» WHAT IS NEEDED: Give the entries again exactly, without pictures.

Records from a data collection
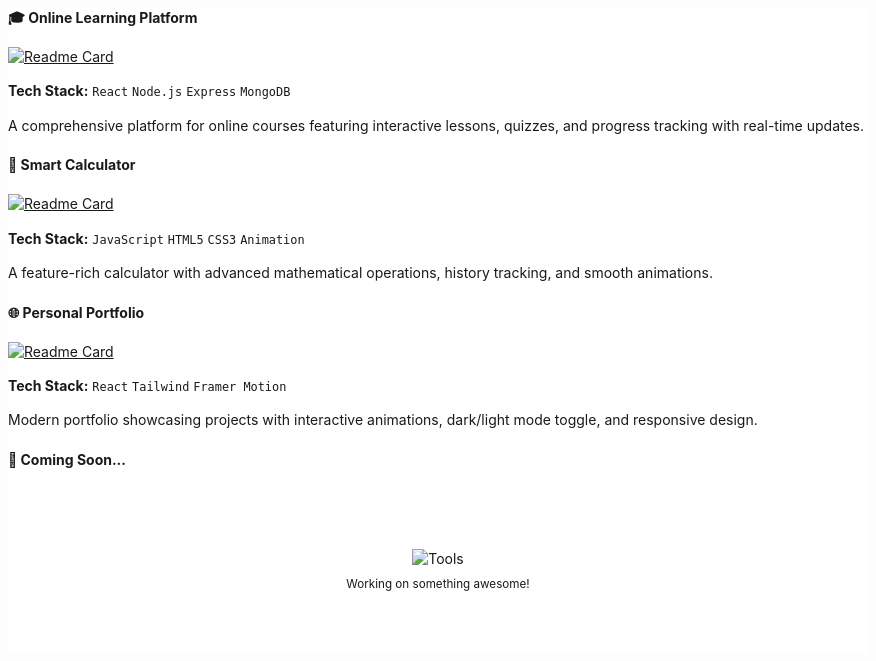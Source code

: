 #### 🎓 Online Learning Platform
[![Readme Card](https://github-readme-stats.vercel.app/api/pin/?username=Intiyaj-Raj&repo=online-learning-platform&theme=radical&hide_border=true&bg_color=0d1117)](https://github.com/Intiyaj-Raj/online-learning-platform)

**Tech Stack:** `React` `Node.js` `Express` `MongoDB`

A comprehensive platform for online courses featuring interactive lessons, quizzes, and progress tracking with real-time updates.

</td>
<td width="50%">

#### 🧮 Smart Calculator
[![Readme Card](https://github-readme-stats.vercel.app/api/pin/?username=Intiyaj-Raj&repo=CodeAlpha-Intern&theme=radical&hide_border=true&bg_color=0d1117)](https://github.com/Intiyaj-Raj/CodeAlpha-Intern/tree/main/CodeAlpha_Calculator)

**Tech Stack:** `JavaScript` `HTML5` `CSS3` `Animation`

A feature-rich calculator with advanced mathematical operations, history tracking, and smooth animations.

</td>
</tr>
<tr>
<td width="50%">

#### 🌐 Personal Portfolio
[![Readme Card](https://github-readme-stats.vercel.app/api/pin/?username=Intiyaj-Raj&repo=personal-portfolio&theme=radical&hide_border=true&bg_color=0d1117)](https://github.com/Intiyaj-Raj/CodeAlpha-Intern/tree/main/CodeAlpha_personal_portfolio)

**Tech Stack:** `React` `Tailwind` `Framer Motion`

Modern portfolio showcasing projects with interactive animations, dark/light mode toggle, and responsive design.

</td>
<td width="50%">

#### 🚧 Coming Soon...
<div align="center" style="padding: 60px 0;">
  <img src="https://raw.githubusercontent.com/Tarikul-Islam-Anik/Animated-Fluent-Emojis/master/Emojis/Objects/Hammer%20and%20Wrench.png" alt="Tools" width="50" height="50" />
  <br/>
  <sub>Working on something awesome!</sub>
</div>

</td>
</tr>
</table>

</div>


<div align="center">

» SOLVED EXERCISE:
Source code

: #### 🎓 Online Learning Platform
[![Readme Card](https://github-readme-stats.vercel.app/api/pin/?username=Intiyaj-Raj&repo=online-learning-platform&theme=radical&hide_border=true&bg_color=0d1117)](https://github.com/Intiyaj-Raj/online-learning-platform)

**Tech Stack:** `React` `Node.js` `Express` `MongoDB`

A comprehensive platform for online courses featuring interactive lessons, quizzes, and progress tracking with real-time updates.

</td>
<td width="50%">

#### 🧮 Smart Calculator
[![Readme Card](https://github-readme-stats.vercel.app/api/pin/?username=Intiyaj-Raj&repo=CodeAlpha-Intern&theme=radical&hide_border=true&bg_color=0d1117)](https://github.com/Intiyaj-Raj/CodeAlpha-Intern/tree/main/CodeAlpha_Calculator)

**Tech Stack:** `JavaScript` `HTML5` `CSS3` `Animation`

A feature-rich calculator with advanced mathematical operations, history tracking, and smooth animations.

</td>
</tr>
<tr>
<td width="50%">

#### 🌐 Personal Portfolio
[![Readme Card](https://github-readme-stats.vercel.app/api/pin/?username=Intiyaj-Raj&repo=personal-portfolio&theme=radical&hide_border=true&bg_color=0d1117)](https://github.com/Intiyaj-Raj/CodeAlpha-Intern/tree/main/CodeAlpha_personal_portfolio)

**Tech Stack:** `React` `Tailwind` `Framer Motion`

Modern portfolio showcasing projects with interactive animations, dark/light mode toggle, and responsive design.

</td>
<td width="50%">

#### 🚧 Coming Soon...
<div align="center" style="padding: 60px 0;">
  <img src="https://raw.githubusercontent.com/Tarikul-Islam-Anik/Animated-Fluent-Emojis/master/Emojis/Objects/Hammer%20and%20Wrench.png" alt="Tools" width="50" height="50" />
  <br/>
  <sub>Working on something awesome!</sub>
</div>

</td>
</tr>
</table>

</div>


<div align="center">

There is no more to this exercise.